[Stored data entries]
__________
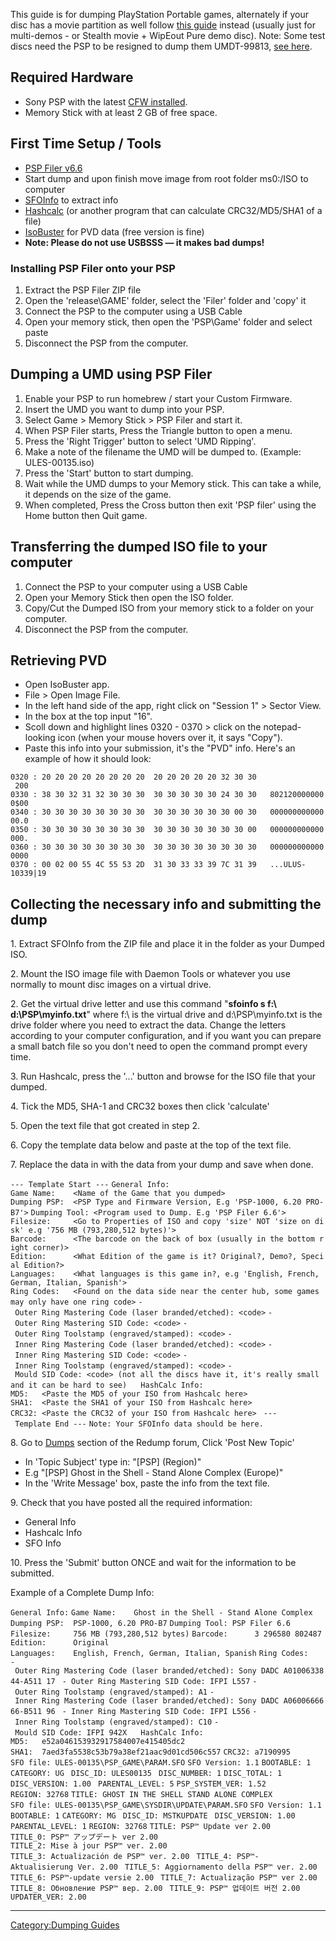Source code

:This guide is for dumping PlayStation Portable games, alternately if
your disc has a movie partition as well follow [this
guide](PlayStation_Portable_\(with_Movie_Partition\)_Dumping_Guide "wikilink")
instead (usually just for multi-demos - or Stealth movie + WipEout Pure
demo disc). Note: Some test discs need the PSP to be resigned to dump
them UMDT-99813, [see
here](PlayStation_Portable_Test_Disc_Dumping "wikilink").

## Required Hardware

  - Sony PSP with the latest [CFW
    installed](https://revive.today/psp/cfw/).
  - Memory Stick with at least 2 GB of free space.

## First Time Setup / Tools

  - [PSP Filer v6.6](https://archive.org/download/filer6.6/filer6.6.zip)
  - Start dump and upon finish move image from root folder ms0:/ISO to
    computer
  - [SFOInfo](https://archive.org/download/SFOInfo/SFOInfo.7z) to
    extract info
  - [Hashcalc](http://www.slavasoft.com/hashcalc/) (or another program
    that can calculate CRC32/MD5/SHA1 of a file)
  - [IsoBuster](https://www.isobuster.com/download.php) for PVD data
    (free version is fine)
  - **Note: Please do not use USBSSS — it makes bad dumps\!**

### Installing PSP Filer onto your PSP

1.  Extract the PSP Filer ZIP file
2.  Open the 'release\\GAME' folder, select the 'Filer' folder and
    'copy' it
3.  Connect the PSP to the computer using a USB Cable
4.  Open your memory stick, then open the 'PSP\\Game' folder and select
    paste
5.  Disconnect the PSP from the computer.

## Dumping a UMD using PSP Filer

1.  Enable your PSP to run homebrew / start your Custom Firmware.
2.  Insert the UMD you want to dump into your PSP.
3.  Select Game \> Memory Stick \> PSP Filer and start it.
4.  When PSP Filer starts, Press the Triangle button to open a menu.
5.  Press the 'Right Trigger' button to select 'UMD Ripping'.
6.  Make a note of the filename the UMD will be dumped to. (Example:
    ULES-00135.iso)
7.  Press the 'Start' button to start dumping.
8.  Wait while the UMD dumps to your Memory stick. This can take a
    while, it depends on the size of the game.
9.  When completed, Press the Cross button then exit 'PSP filer' using
    the Home button then Quit game.

## Transferring the dumped ISO file to your computer

1.  Connect the PSP to your computer using a USB Cable
2.  Open your Memory Stick then open the ISO folder.
3.  Copy/Cut the Dumped ISO from your memory stick to a folder on your
    computer.
4.  Disconnect the PSP from the computer.

## Retrieving PVD

  - Open IsoBuster app.
  - File \> Open Image File.
  - In the left hand side of the app, right click on "Session 1" \>
    Sector View.
  - In the box at the top input "16".
  - Scoll down and highlight lines 0320 - 0370 \> click on the
    notepad-looking icon (when your mouse hovers over it, it says
    "Copy").
  - Paste this info into your submission, it's the "PVD" info. Here's an
    example of how it should look:

`0320 : 20 20 20 20 20 20 20 20  20 20 20 20 20 32 30 30                200`
`0330 : 38 30 32 31 32 30 30 30  30 30 30 30 30 24 30 30   8021200000000$00`
`0340 : 30 30 30 30 30 30 30 30  30 30 30 30 30 30 00 30   00000000000000.0`
`0350 : 30 30 30 30 30 30 30 30  30 30 30 30 30 30 30 00   000000000000000.`
`0360 : 30 30 30 30 30 30 30 30  30 30 30 30 30 30 30 30   0000000000000000`
`0370 : 00 02 00 55 4C 55 53 2D  31 30 33 33 39 7C 31 39   ...ULUS-10339|19`

## Collecting the necessary info and submitting the dump

1\. Extract SFOInfo from the ZIP file and place it in the folder as your
Dumped ISO.

2\. Mount the ISO image file with Daemon Tools or whatever you use
normally to mount disc images on a virtual drive.

2\. Get the virtual drive letter and use this command "**sfoinfo s f:\\
d:\\PSP\\myinfo.txt**" where f:\\ is the virtual drive and
d:\\PSP\\myinfo.txt is the drive folder where you need to extract the
data. Change the letters according to your computer configuration, and
if you want you can prepare a small batch file so you don't need to open
the command prompt every time.

3\. Run Hashcalc, press the '...' button and browse for the ISO file
that your dumped.

4\. Tick the MD5, SHA-1 and CRC32 boxes then click 'calculate'

5\. Open the text file that got created in step 2.

6\. Copy the template data below and paste at the top of the text file.

7\. Replace the data in <Angled Brackets> with the data from your dump
and save when done.

`--- Template Start ---`
`General Info:`
`Game Name:    <Name of the Game that you dumped>`
`Dumping PSP:  <PSP Type and Firmware Version, E.g 'PSP-1000, 6.20 PRO-B7'>`
`Dumping Tool: <Program used to Dump. E.g 'PSP Filer 6.6'>`
`Filesize:     <Go to Properties of ISO and copy 'size' NOT 'size on disk' e.g '756 MB (793,280,512 bytes)'>`
`Barcode:      <The barcode on the back of box (usually in the bottom right corner)>`
`Edition:      <What Edition of the game is it? Original?, Demo?, Special Edition?>`
`Languages:    <What languages is this game in?, e.g 'English, French, German, Italian, Spanish'>`
`Ring Codes:   <Found on the data side near the center hub, some games may only have one ring code>`
`- Outer Ring Mastering Code (laser branded/etched): <code>`
`- Outer Ring Mastering SID Code: <code>`
`- Outer Ring Toolstamp (engraved/stamped): <code>`
`- Inner Ring Mastering Code (laser branded/etched): <code>`
`- Inner Ring Mastering SID Code: <code>`
`- Inner Ring Toolstamp (engraved/stamped): <code>`
`- Mould SID Code: <code> (not all the discs have it, it's really small and it can be hard to see)`
`  `
`HashCalc Info:`
`MD5:   <Paste the MD5 of your ISO from Hashcalc here>`
`SHA1:  <Paste the SHA1 of your ISO from Hashcalc here>`
`CRC32: <Paste the CRC32 of your ISO from Hashcalc here>`
` --- Template End ---`
`Note: Your SFOInfo data should be here.`

8\. Go to [Dumps](http://forum.redump.org/forum/11/dumps/) section of
the Redump forum, Click 'Post New Topic'

  - In 'Topic Subject' type in: "\[PSP\] <Name of Game> (Region)"
  - E.g "\[PSP\] Ghost in the Shell - Stand Alone Complex (Europe)"
  - In the 'Write Message' box, paste the info from the text file.

9\. Check that you have posted all the required information:

  - General Info
  - Hashcalc Info
  - SFO Info

10\. Press the 'Submit' button ONCE and wait for the information to be
submitted.

Example of a Complete Dump Info:

`General Info:`
`Game Name:    Ghost in the Shell - Stand Alone Complex`
`Dumping PSP:  PSP-1000, 6.20 PRO-B7`
`Dumping Tool: PSP Filer 6.6`
`Filesize:     756 MB (793,280,512 bytes)`
`Barcode:      3 296580 802487`
`Edition:      Original`
`Languages:    English, French, German, Italian, Spanish`
`Ring Codes:   `
`- Outer Ring Mastering Code (laser branded/etched): Sony DADC A0100633844-A511 17 `
`- Outer Ring Mastering SID Code: IFPI L557`
`- Outer Ring Toolstamp (engraved/stamped): A1`
`- Inner Ring Mastering Code (laser branded/etched): Sony DADC A0600666666-B511 96 `
`- Inner Ring Mastering SID Code: IFPI L556`
`- Inner Ring Toolstamp (engraved/stamped): C10`
`- Mould SID Code: IFPI 942X`
`  `
`HashCalc Info:`
`MD5:   e52a046153932917584007e415405dc2`
`SHA1:  7aed3fa5538c53b79a38ef21aac9d01cd506c557`
`CRC32: a7190995`
`  `
`  `
`SFO file: ULES-00135\PSP_GAME\PARAM.SFO`
`SFO Version: 1.1`
`BOOTABLE: 1`
`CATEGORY: UG `
`DISC_ID: ULES00135 `
`DISC_NUMBER: 1`
`DISC_TOTAL: 1`
`DISC_VERSION: 1.00 `
`PARENTAL_LEVEL: 5`
`PSP_SYSTEM_VER: 1.52 `
`REGION: 32768`
`TITLE: GHOST IN THE SHELL STAND ALONE COMPLEX `
`  `
`SFO file: ULES-00135\PSP_GAME\SYSDIR\UPDATE\PARAM.SFO`
`SFO Version: 1.1`
`BOOTABLE: 1`
`CATEGORY: MG `
`DISC_ID: MSTKUPDATE `
`DISC_VERSION: 1.00 `
`PARENTAL_LEVEL: 1`
`REGION: 32768`
`TITLE: PSP™ Update ver 2.00 `
`TITLE_0: PSP™ アップデート ver 2.00 `
`TITLE_2: Mise à jour PSP™ ver. 2.00 `
`TITLE_3: Actualización de PSP™ ver. 2.00 `
`TITLE_4: PSP™-Aktualisierung Ver. 2.00 `
`TITLE_5: Aggiornamento della PSP™ ver. 2.00 `
`TITLE_6: PSP™-update versie 2.00 `
`TITLE_7: Actualização PSP™ ver 2.00 `
`TITLE_8: Обновление PSP™ вер. 2.00 `
`TITLE_9: PSP™ 업데이트 버전 2.00 `
`UPDATER_VER: 2.00 `

-----

[Category:Dumping Guides](Category:Dumping_Guides "wikilink")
__________
## About this exercise:
Your answer should be a single number: the count of lines in the entries that contain "Codes".

## Reply:
2